Palavras – chave: Estatuto do desarmamento. Crimes de perigo abstrato. Principio da insignificância. Ativismo. Precedentes. Munições de festim.  

ABSTRACT

The purpose of this article is to present a positivistic technical view that clarifies the inapplicability of the principle of insignificance in abstract crimes of danger, focusing on the disarmament status, precisely in the crimes of possession / possession of 'festim' ammunition, in a critique of judicial activism which increasingly corroborates the incidence of strict law, where the judiciary is broadly applicable in sparse reasoning with a way to obtain an overruling in the concrete case. In this way, creating legal instability and a range of precedents whose linkage is discharged in each case

Keywords: Status of disarmament. Abstract danger crimes. Principle of insignificance. Activism. Precedents. Ammunition for a feast.

1 INTRODUÇÃO

O presente artigo tem como principal objetivo demonstrar, de forma técnica, uma visão que segue a linha positivista, ao exaltar a imperiosidade da norma legal no sistema jurídico brasileiro. É importante destacar que além da lei formal existem outras formas de complementar o ordenamento jurídico, bem com as decisões judiciais. Outros institutos como a analogia, costumes e os princípios gerais do direito são necessários para melhor funcionamento do sistema jurídico pátrio.
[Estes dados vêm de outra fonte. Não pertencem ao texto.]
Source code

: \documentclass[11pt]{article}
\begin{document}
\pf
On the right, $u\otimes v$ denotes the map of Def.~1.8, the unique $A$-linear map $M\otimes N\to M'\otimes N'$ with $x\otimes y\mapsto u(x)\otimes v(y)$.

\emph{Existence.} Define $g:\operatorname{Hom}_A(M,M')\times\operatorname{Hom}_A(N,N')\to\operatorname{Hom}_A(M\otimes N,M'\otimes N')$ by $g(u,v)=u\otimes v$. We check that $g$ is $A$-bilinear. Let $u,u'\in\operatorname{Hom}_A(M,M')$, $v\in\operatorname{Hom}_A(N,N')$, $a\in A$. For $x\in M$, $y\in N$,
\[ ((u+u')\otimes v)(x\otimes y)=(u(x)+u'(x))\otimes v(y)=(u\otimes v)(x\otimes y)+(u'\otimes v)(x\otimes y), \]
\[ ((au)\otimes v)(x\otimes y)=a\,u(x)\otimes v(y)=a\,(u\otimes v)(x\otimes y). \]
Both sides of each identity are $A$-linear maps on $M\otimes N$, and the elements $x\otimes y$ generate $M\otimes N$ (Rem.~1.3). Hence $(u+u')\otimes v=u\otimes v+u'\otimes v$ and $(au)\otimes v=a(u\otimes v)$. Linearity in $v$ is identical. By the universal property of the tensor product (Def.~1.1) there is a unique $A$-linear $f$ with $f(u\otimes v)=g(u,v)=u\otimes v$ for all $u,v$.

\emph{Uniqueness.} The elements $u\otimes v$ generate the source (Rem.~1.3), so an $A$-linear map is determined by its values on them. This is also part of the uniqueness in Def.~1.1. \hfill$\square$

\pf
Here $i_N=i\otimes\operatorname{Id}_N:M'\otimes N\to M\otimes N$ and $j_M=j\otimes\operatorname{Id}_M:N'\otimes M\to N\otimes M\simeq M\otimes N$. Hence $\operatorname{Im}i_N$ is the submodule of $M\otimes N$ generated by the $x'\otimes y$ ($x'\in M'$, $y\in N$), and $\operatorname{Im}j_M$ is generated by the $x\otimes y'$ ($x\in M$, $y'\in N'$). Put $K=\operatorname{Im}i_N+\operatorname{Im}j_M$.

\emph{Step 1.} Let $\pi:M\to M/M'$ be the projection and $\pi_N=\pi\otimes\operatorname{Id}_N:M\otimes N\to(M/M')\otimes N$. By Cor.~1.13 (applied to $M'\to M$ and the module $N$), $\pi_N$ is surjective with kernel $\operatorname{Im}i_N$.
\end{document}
Fato é que no direito penal, por se tratar de seara cuja as consequências adstritas do descumprimento de seu corpo normativo são demasiadamente graves, capaz de suspender até o direito fundamental que coaduna na liberdade. Há necessidade de atenção especial em seu processo legislativo, que nos moldes da carta magna, é de competência privativa da União. Tão logo, o motivo de exclusiva atenção e rigor na ordem criminal se perfaz pelos bens jurídicos aqui tutelados, haja vista ser considerado direito público, tutela os interesses de toda uma coletividade.

Destarte a evolução da criminologia, hoje o direito penal é embasado no caráter repressivo e preventivo da norma. Ora como forma de desestimular o ato delituoso, ora como meio de impedir sua atuação de forma prévia ou até mesmo sua reiteração. Por oportuno, um meio de prevenção a delitos graves, criou-se os delitos de perigo abstrato, onde o legislador presume perigo ao bem jurídico e pune o ato, antes que possa ocorrer exaurimento de uma conduta que pode gerar outra bem mais grave.
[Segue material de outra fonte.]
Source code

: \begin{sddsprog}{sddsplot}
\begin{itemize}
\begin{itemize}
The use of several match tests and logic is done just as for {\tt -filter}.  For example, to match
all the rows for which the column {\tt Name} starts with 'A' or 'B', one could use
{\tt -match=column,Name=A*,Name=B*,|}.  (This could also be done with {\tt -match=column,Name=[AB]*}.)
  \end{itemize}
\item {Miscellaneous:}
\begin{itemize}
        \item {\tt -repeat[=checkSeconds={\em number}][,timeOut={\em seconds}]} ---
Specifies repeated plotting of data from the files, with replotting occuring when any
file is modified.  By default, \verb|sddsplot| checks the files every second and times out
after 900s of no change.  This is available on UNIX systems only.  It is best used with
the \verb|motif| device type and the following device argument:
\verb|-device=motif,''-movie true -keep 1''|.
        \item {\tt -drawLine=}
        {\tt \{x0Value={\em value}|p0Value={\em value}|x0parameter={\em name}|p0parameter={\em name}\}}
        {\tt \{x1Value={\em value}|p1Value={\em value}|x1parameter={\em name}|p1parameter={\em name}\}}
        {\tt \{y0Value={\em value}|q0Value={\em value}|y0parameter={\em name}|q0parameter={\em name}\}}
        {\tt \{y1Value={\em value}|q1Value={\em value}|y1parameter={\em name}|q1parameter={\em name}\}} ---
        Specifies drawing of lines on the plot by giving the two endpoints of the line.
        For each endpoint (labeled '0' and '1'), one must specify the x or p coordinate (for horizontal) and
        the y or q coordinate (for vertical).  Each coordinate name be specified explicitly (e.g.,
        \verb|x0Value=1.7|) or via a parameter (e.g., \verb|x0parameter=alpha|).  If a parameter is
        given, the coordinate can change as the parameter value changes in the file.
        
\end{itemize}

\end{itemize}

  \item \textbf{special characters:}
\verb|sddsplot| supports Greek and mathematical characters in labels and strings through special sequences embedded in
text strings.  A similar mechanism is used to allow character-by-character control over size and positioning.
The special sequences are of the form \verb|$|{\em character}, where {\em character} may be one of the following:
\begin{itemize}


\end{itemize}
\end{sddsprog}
Assim sendo, com o passar do tempo, se consolidou o entendimento da inaplicabilidade do princípio da insignificância nos delitos de crime abstrato, uma vez que a lesão ao bem jurídico é presumida, o que guarda afronto claro a aplicabilidade do princípio da insignificância.
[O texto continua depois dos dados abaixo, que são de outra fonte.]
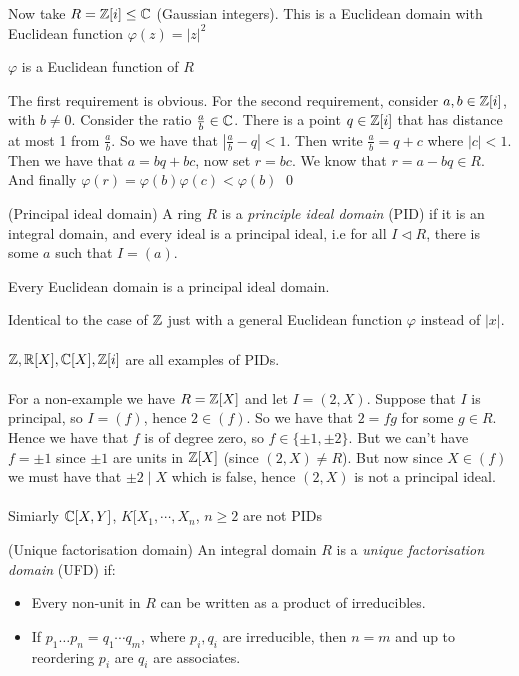 \documentclass{article}
\newcommand{\nrm}{\triangleleft}
\begin{document}
\begin{itemize}
Now take $ R=\mathbb{Z}[i]\le \mathbb{C} $ (Gaussian integers). This is a Euclidean domain with Euclidean function $ \varphi(z)=|z|^2 $
\begin{claim}
  $\varphi$ is a Euclidean function of $ R $
\end{claim} 
\pf The first requirement is obvious. For the second requirement, consider $ a,b\in\mathbb{Z}[i] $, with $ b\ne 0 $. Consider the ratio $ \frac ab\in \mathbb{C} $. There is a point $ q\in \mathbb{Z}[i] $ that has distance at most 1 from $ \frac ab $. So we have that $ \left|\frac ab - q\right|<1 $. Then write $ \frac ab = q+c $ where $ |c|<1 $. Then we have that $ a=bq+bc $, now set $ r=bc $. We know that $ r=a-bq\in R $. And finally $ \varphi(r)=\varphi(b)\varphi(c)<\varphi(b) $ \qed

\begin{definition}
	(Principal ideal domain) A ring $ R $ is a \textit{principle ideal domain} (PID) if it is an integral domain, and every ideal is a principal ideal, i.e for all $ I\nrm R $, there is some $ a $ such that $ I=(a) $.
\end{definition}
\begin{proposition}
  Every Euclidean domain is a principal ideal domain.
\end{proposition}
\pf Identical to the case of $ \mathbb{Z} $ just with a general Euclidean function $ \varphi $ instead of $ |x| $.
\\\\
$\mathbb{Z}, \mathbb{R}[X], \mathbb{C}[X], \mathbb{Z}[i] $ are all examples of PIDs.
\\\\
For a non-example we have $ R=\mathbb{Z}[X] $ and let $ I= (2, X) $. Suppose that $ I $ is principal, so $ I=(f) $, hence $ 2\in (f) $. So we have that $ 2=fg $ for some $ g\in R $. Hence we have that $ f $ is of degree zero, so $ f\in \{\pm 1, \pm 2\} $. But we can't have $ f=\pm 1 $ since $ \pm 1 $ are units in $ \mathbb{Z}[X] $ (since $ (2,X)\ne R $). But now since $ X\in (f) $ we must have that $ \pm 2\mid X $ which is false, hence $ (2,X) $ is not a principal ideal.\\\\
Simiarly $ \mathbb{C}[X,Y] $, $ K[X_1,\cdots, X_n $, $ n\ge 2 $ are not PIDs
\begin{definition}
	(Unique factorisation domain) An integral domain $ R $ is a \textit{unique factorisation domain} (UFD) if:
	\begin{itemize}
		\item Every non-unit in $ R $ can be written as a product of irreducibles.
		\item If $ p_1\dots p_n=q_1\cdots q_m $, where $ p_i, q_i $ are irreducible, then $ n=m $ and up to reordering $ p_i $ are $ q_i $ are associates.

\end{itemize}
\end{definition}
\end{itemize}
\end{document}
Todavia, em evento recente o Supremo Tribunal Federal modificou o entendimento e passou a aceitar tal forma de exclusão da tipicidade no estatuto do desarmamento, em decisão de um Habeas Corpus, em clara afronta a norma legal especial, lei 10.826/2003 – Estatuto do desarmamento.

Data vênia o entendimento do egrégio tribunal, parece haver um ativismo judicial perigoso que pode vir a caracterizar seria ultraje a separação dos poderes, ao tirar do legislador sua presunção legal de perigo atinente aos crimes de perigo abstrato.

2 PRINCIPIO DA INSIGNIFICÂNCIA E O CRIME DE PERIGO ABSTRATO

Antes de adentrar ao mérito da inaplicabilidade do princípio da insignificância junto ao delito de posse de arma/munição/acessório em desacordo com a restrição legal, é imperioso discriminar a incidência e natureza jurídica do principio da insignificância, bem como tratar do que é de fato um crime de perigo abstrato. De forma que fique mais clara a relação conflituosa de tais institutos.

Destarte que o princípio da insignificância ou de bagatela, causa supralegal de exclusão de tipicidade, amplamente aceito pelos tribunais brasileiros, teve sua inserção no direito penal por Claus Roxin. Fundado no brocado minimis non curat praetor, corrobora em uma abstenção do estado em agir em crimes cuja lesão jurídica não seja relevante e/ou significativa. Fato é, que o direito penal se molda no sentido de ser a última ratio. Tão logo, deve prevalecer sempre o referencial de intervenção mínima do Estado, buscando proteger apenas os bens mais importantes existentes na sociedade.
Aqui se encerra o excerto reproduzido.